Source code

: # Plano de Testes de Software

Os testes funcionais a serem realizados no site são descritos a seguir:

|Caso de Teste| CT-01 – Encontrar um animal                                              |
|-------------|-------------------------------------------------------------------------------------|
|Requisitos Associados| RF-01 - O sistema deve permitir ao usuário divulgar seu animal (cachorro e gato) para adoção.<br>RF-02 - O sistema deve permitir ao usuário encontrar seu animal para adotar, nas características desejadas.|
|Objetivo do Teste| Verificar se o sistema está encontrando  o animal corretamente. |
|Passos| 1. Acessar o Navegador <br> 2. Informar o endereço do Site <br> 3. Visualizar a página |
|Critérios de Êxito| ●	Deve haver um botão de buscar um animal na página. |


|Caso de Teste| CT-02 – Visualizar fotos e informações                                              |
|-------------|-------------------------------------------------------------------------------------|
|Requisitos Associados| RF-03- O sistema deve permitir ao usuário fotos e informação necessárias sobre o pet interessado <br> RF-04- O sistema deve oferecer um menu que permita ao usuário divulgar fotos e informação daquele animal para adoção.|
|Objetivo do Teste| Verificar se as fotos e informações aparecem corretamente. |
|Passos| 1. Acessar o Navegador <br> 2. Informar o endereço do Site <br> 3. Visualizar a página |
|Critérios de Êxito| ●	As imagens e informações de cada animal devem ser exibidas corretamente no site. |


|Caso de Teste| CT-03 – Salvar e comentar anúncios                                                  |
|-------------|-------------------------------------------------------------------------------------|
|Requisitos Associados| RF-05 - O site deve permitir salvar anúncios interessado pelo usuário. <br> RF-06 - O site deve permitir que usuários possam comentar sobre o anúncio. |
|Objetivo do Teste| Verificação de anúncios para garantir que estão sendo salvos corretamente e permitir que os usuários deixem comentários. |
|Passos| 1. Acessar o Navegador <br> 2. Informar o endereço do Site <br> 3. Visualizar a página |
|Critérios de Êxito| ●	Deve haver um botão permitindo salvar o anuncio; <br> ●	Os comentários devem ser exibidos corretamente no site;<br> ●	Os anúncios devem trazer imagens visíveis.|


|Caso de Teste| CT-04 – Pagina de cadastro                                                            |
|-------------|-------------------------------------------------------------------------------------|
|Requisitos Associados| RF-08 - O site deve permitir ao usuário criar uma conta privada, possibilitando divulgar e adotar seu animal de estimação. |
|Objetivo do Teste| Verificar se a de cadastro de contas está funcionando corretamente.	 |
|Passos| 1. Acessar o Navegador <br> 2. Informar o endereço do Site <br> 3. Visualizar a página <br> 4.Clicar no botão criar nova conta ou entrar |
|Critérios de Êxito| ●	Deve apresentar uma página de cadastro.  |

--

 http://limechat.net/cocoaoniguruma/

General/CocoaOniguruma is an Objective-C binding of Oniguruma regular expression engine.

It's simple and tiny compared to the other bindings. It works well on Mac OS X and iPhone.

# TASK TO CARRY OUT:
In the entries above, identify every line with the word "criar". Copy those lines.

# RESULT OF THE EXERCISE:
|Requisitos Associados| RF-08 - O site deve permitir ao usuário criar uma conta privada, possibilitando divulgar e adotar seu animal de estimação. |
|Passos| 1. Acessar o Navegador <br> 2. Informar o endereço do Site <br> 3. Visualizar a página <br> 4.Clicar no botão criar nova conta ou entrar |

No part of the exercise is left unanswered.